::: Information shown

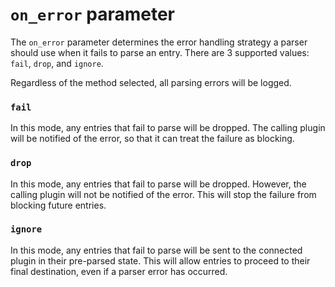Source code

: # `on_error` parameter
The `on_error` parameter determines the error handling strategy a parser should use when it fails to parse an entry. There are 3 supported values: `fail`, `drop`, and `ignore`. 

Regardless of the method selected, all parsing errors will be logged.

### `fail`
In this mode, any entries that fail to parse will be dropped. The calling plugin will be notified of the error, so that it can treat the failure as blocking.

### `drop`
In this mode, any entries that fail to parse will be dropped. However, the calling plugin will not be notified of the error. This will stop the failure from blocking future entries.

### `ignore`
In this mode, any entries that fail to parse will be sent to the connected plugin in their pre-parsed state. This will allow entries to proceed to their final destination, even if a parser error has occurred.
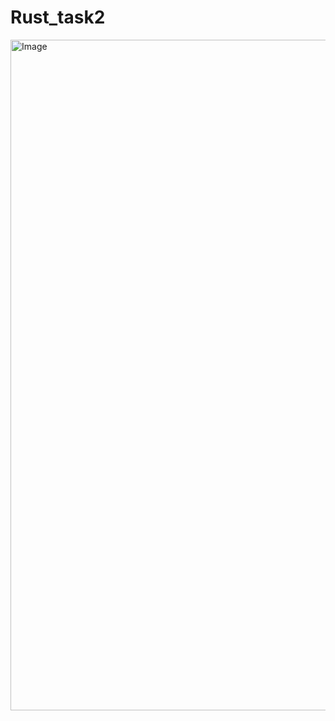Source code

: # Rust_task2



<img width="1918" height="1073" alt="Image" src="https://github.com/user-attachments/assets/bda5fd2c-fdad-4a12-b6da-2860bf0c2b90" />[](url)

::::::

Count every line in the listing above that holds "ignore", then report only the count.

## [Result for this task]
2